Start of Data to use
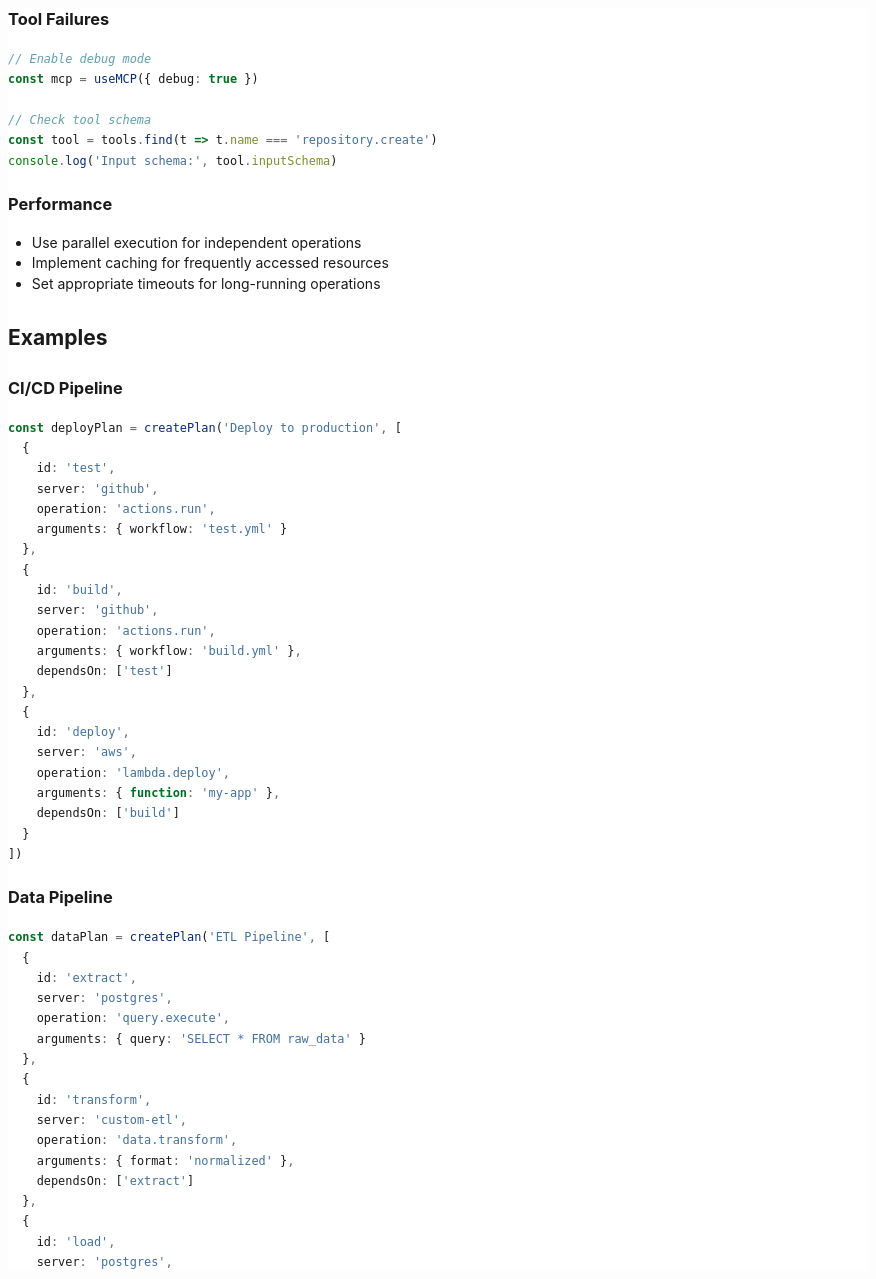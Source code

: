 ### Tool Failures
```typescript
// Enable debug mode
const mcp = useMCP({ debug: true })

// Check tool schema
const tool = tools.find(t => t.name === 'repository.create')
console.log('Input schema:', tool.inputSchema)
```

### Performance
- Use parallel execution for independent operations
- Implement caching for frequently accessed resources
- Set appropriate timeouts for long-running operations

## Examples

### CI/CD Pipeline
```typescript
const deployPlan = createPlan('Deploy to production', [
  {
    id: 'test',
    server: 'github',
    operation: 'actions.run',
    arguments: { workflow: 'test.yml' }
  },
  {
    id: 'build',
    server: 'github',
    operation: 'actions.run',
    arguments: { workflow: 'build.yml' },
    dependsOn: ['test']
  },
  {
    id: 'deploy',
    server: 'aws',
    operation: 'lambda.deploy',
    arguments: { function: 'my-app' },
    dependsOn: ['build']
  }
])
```

### Data Pipeline
```typescript
const dataPlan = createPlan('ETL Pipeline', [
  {
    id: 'extract',
    server: 'postgres',
    operation: 'query.execute',
    arguments: { query: 'SELECT * FROM raw_data' }
  },
  {
    id: 'transform',
    server: 'custom-etl',
    operation: 'data.transform',
    arguments: { format: 'normalized' },
    dependsOn: ['extract']
  },
  {
    id: 'load',
    server: 'postgres',
```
End of Data to use
• _Problem requirements_
Set the records down again exactly as given, and leave the pictures out.

• _Task output_
Source code

: ### Tool Failures
```typescript
// Enable debug mode
const mcp = useMCP({ debug: true })

// Check tool schema
const tool = tools.find(t => t.name === 'repository.create')
console.log('Input schema:', tool.inputSchema)
```

### Performance
- Use parallel execution for independent operations
- Implement caching for frequently accessed resources
- Set appropriate timeouts for long-running operations

## Examples

### CI/CD Pipeline
```typescript
const deployPlan = createPlan('Deploy to production', [
  {
    id: 'test',
    server: 'github',
    operation: 'actions.run',
    arguments: { workflow: 'test.yml' }
  },
  {
    id: 'build',
    server: 'github',
    operation: 'actions.run',
    arguments: { workflow: 'build.yml' },
    dependsOn: ['test']
  },
  {
    id: 'deploy',
    server: 'aws',
    operation: 'lambda.deploy',
    arguments: { function: 'my-app' },
    dependsOn: ['build']
  }
])
```

### Data Pipeline
```typescript
const dataPlan = createPlan('ETL Pipeline', [
  {
    id: 'extract',
    server: 'postgres',
    operation: 'query.execute',
    arguments: { query: 'SELECT * FROM raw_data' }
  },
  {
    id: 'transform',
    server: 'custom-etl',
    operation: 'data.transform',
    arguments: { format: 'normalized' },
    dependsOn: ['extract']
  },
  {
    id: 'load',
    server: 'postgres',
```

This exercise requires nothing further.